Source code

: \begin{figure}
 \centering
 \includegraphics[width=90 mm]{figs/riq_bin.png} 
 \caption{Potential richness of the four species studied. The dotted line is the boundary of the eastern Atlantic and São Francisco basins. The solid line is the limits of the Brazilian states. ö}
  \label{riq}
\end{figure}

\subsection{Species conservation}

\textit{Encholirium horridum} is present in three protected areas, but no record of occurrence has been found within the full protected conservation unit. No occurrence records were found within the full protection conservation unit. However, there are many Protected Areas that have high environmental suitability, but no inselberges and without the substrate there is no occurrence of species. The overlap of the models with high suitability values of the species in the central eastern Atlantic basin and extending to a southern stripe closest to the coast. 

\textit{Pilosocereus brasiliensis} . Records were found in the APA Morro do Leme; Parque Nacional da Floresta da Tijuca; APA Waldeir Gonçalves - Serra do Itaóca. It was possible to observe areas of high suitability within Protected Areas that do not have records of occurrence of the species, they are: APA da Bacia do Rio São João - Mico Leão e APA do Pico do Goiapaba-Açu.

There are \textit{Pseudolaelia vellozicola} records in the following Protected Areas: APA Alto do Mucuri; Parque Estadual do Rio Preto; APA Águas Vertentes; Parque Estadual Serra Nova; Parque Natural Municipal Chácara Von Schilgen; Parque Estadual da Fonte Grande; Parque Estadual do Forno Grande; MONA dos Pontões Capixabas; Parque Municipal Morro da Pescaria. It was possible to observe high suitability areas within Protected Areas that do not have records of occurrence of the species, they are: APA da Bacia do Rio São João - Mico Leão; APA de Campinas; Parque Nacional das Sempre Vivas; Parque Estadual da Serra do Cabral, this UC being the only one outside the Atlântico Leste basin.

- - -

**Task requirements**
Where a line of the records contains the word "Nacional", copy that line.

**Written solution**
\textit{Pilosocereus brasiliensis} . Records were found in the APA Morro do Leme; Parque Nacional da Floresta da Tijuca; APA Waldeir Gonçalves - Serra do Itaóca. It was possible to observe areas of high suitability within Protected Areas that do not have records of occurrence of the species, they are: APA da Bacia do Rio São João - Mico Leão e APA do Pico do Goiapaba-Açu.
There are \textit{Pseudolaelia vellozicola} records in the following Protected Areas: APA Alto do Mucuri; Parque Estadual do Rio Preto; APA Águas Vertentes; Parque Estadual Serra Nova; Parque Natural Municipal Chácara Von Schilgen; Parque Estadual da Fonte Grande; Parque Estadual do Forno Grande; MONA dos Pontões Capixabas; Parque Municipal Morro da Pescaria. It was possible to observe high suitability areas within Protected Areas that do not have records of occurrence of the species, they are: APA da Bacia do Rio São João - Mico Leão; APA de Campinas; Parque Nacional das Sempre Vivas; Parque Estadual da Serra do Cabral, this UC being the only one outside the Atlântico Leste basin.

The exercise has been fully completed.